Problem statement >>
With every picture left out, restate the listing below exactly as written.

(Beginning of Data excerpts)

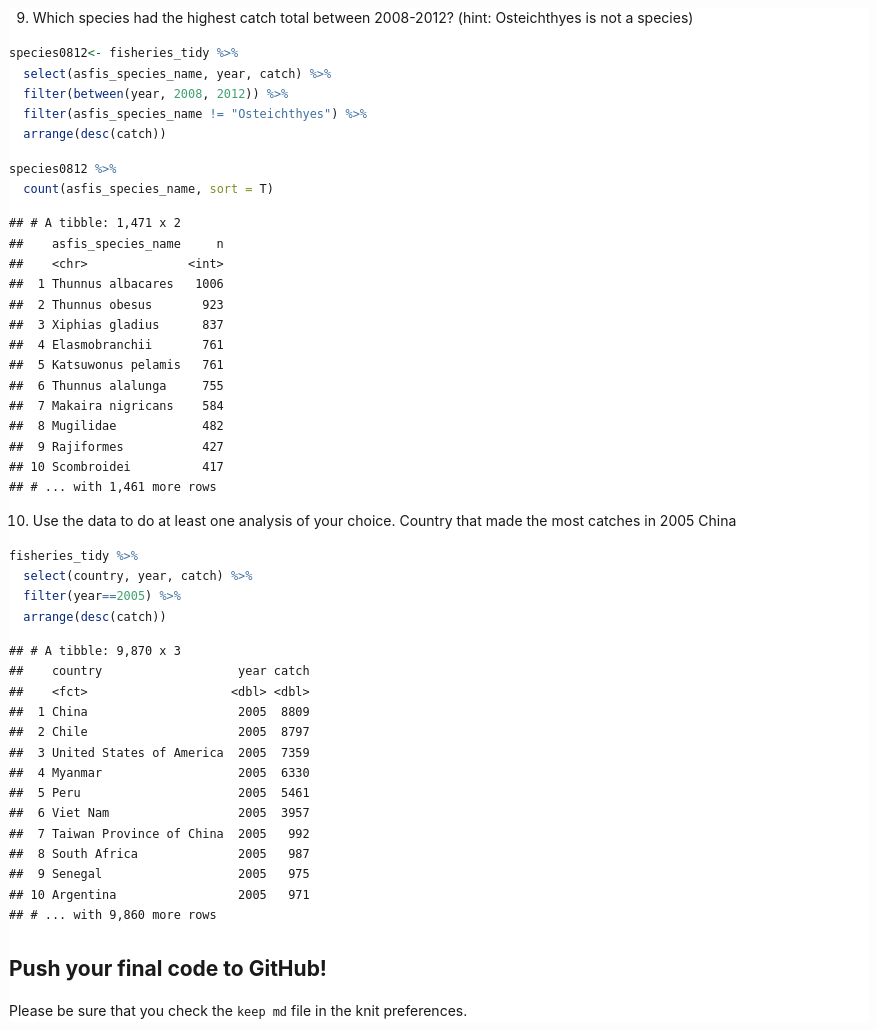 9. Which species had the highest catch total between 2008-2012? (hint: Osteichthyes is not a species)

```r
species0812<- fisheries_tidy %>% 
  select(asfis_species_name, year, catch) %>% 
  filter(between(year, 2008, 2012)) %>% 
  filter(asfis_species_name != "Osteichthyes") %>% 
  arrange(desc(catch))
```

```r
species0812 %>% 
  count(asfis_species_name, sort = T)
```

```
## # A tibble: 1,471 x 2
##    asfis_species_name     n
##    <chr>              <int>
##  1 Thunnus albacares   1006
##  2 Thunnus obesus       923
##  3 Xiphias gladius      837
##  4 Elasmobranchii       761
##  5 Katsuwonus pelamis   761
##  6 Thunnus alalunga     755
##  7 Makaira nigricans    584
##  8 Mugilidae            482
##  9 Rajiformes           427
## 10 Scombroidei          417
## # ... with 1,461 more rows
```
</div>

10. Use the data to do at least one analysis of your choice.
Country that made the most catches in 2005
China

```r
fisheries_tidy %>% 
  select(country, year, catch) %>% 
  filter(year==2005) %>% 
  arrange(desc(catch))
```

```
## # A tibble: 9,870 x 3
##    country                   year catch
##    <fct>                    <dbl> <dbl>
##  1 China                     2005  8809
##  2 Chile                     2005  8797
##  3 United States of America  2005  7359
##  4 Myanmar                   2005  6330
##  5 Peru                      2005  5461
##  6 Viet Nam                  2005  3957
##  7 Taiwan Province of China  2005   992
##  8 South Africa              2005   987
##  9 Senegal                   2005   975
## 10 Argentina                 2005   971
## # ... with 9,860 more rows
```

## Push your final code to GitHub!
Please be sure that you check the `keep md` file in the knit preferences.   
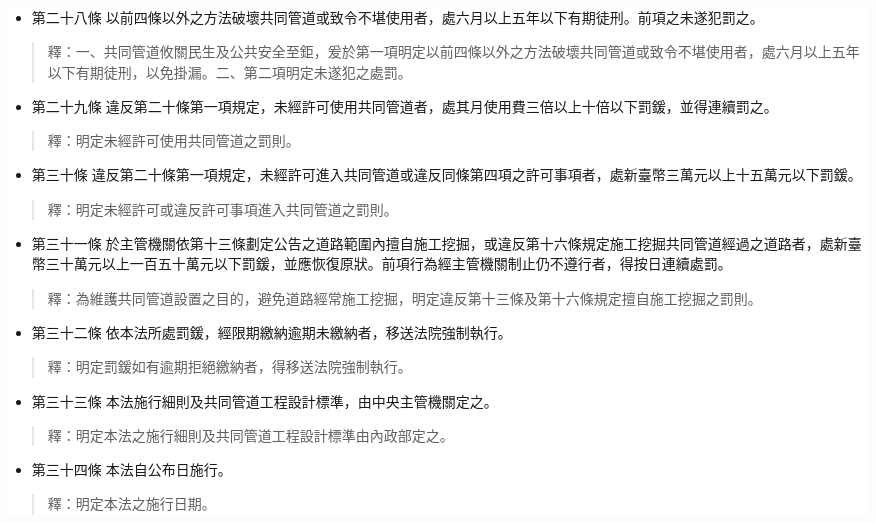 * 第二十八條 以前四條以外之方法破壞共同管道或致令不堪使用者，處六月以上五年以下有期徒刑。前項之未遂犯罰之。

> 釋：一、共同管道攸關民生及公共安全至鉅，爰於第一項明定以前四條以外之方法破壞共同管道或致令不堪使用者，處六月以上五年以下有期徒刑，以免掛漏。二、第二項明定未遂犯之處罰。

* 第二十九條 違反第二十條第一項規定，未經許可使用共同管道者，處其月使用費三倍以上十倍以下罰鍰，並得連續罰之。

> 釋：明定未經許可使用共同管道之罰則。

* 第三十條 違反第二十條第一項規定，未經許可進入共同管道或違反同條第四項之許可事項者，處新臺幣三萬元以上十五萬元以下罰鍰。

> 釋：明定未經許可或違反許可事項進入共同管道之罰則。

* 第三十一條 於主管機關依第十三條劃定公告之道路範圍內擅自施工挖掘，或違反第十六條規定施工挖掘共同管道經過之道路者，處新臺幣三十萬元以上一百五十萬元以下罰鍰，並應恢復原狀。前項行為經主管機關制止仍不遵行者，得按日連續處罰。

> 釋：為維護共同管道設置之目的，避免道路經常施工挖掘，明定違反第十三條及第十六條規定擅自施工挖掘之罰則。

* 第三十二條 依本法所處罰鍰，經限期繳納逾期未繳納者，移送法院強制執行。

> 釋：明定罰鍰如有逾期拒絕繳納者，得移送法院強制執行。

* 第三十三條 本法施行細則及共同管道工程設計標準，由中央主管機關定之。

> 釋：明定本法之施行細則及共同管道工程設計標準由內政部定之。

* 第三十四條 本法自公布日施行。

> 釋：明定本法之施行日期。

(End of Data excerpts)

Response below >>
 9. Which species had the highest catch total between 2008-2012? (hint: Osteichthyes is not a species)

```r
species0812<- fisheries_tidy %>% 
  select(asfis_species_name, year, catch) %>% 
  filter(between(year, 2008, 2012)) %>% 
  filter(asfis_species_name != "Osteichthyes") %>% 
  arrange(desc(catch))
```

```r
species0812 %>% 
  count(asfis_species_name, sort = T)
```

```
## # A tibble: 1,471 x 2
##    asfis_species_name     n
##    <chr>              <int>
##  1 Thunnus albacares   1006
##  2 Thunnus obesus       923
##  3 Xiphias gladius      837
##  4 Elasmobranchii       761
##  5 Katsuwonus pelamis   761
##  6 Thunnus alalunga     755
##  7 Makaira nigricans    584
##  8 Mugilidae            482
##  9 Rajiformes           427
## 10 Scombroidei          417
## # ... with 1,461 more rows
```
</div>

10. Use the data to do at least one analysis of your choice.
Country that made the most catches in 2005
China

```r
fisheries_tidy %>% 
  select(country, year, catch) %>% 
  filter(year==2005) %>% 
  arrange(desc(catch))
```

```
## # A tibble: 9,870 x 3
##    country                   year catch
##    <fct>                    <dbl> <dbl>
##  1 China                     2005  8809
##  2 Chile                     2005  8797
##  3 United States of America  2005  7359
##  4 Myanmar                   2005  6330
##  5 Peru                      2005  5461
##  6 Viet Nam                  2005  3957
##  7 Taiwan Province of China  2005   992
##  8 South Africa              2005   987
##  9 Senegal                   2005   975
## 10 Argentina                 2005   971
## # ... with 9,860 more rows
```

## Push your final code to GitHub!
Please be sure that you check the `keep md` file in the knit preferences.   
 * 第二十八條 以前四條以外之方法破壞共同管道或致令不堪使用者，處六月以上五年以下有期徒刑。前項之未遂犯罰之。

> 釋：一、共同管道攸關民生及公共安全至鉅，爰於第一項明定以前四條以外之方法破壞共同管道或致令不堪使用者，處六月以上五年以下有期徒刑，以免掛漏。二、第二項明定未遂犯之處罰。

* 第二十九條 違反第二十條第一項規定，未經許可使用共同管道者，處其月使用費三倍以上十倍以下罰鍰，並得連續罰之。

> 釋：明定未經許可使用共同管道之罰則。

* 第三十條 違反第二十條第一項規定，未經許可進入共同管道或違反同條第四項之許可事項者，處新臺幣三萬元以上十五萬元以下罰鍰。

> 釋：明定未經許可或違反許可事項進入共同管道之罰則。

* 第三十一條 於主管機關依第十三條劃定公告之道路範圍內擅自施工挖掘，或違反第十六條規定施工挖掘共同管道經過之道路者，處新臺幣三十萬元以上一百五十萬元以下罰鍰，並應恢復原狀。前項行為經主管機關制止仍不遵行者，得按日連續處罰。

> 釋：為維護共同管道設置之目的，避免道路經常施工挖掘，明定違反第十三條及第十六條規定擅自施工挖掘之罰則。

* 第三十二條 依本法所處罰鍰，經限期繳納逾期未繳納者，移送法院強制執行。

> 釋：明定罰鍰如有逾期拒絕繳納者，得移送法院強制執行。

* 第三十三條 本法施行細則及共同管道工程設計標準，由中央主管機關定之。

> 釋：明定本法之施行細則及共同管道工程設計標準由內政部定之。

* 第三十四條 本法自公布日施行。

> 釋：明定本法之施行日期。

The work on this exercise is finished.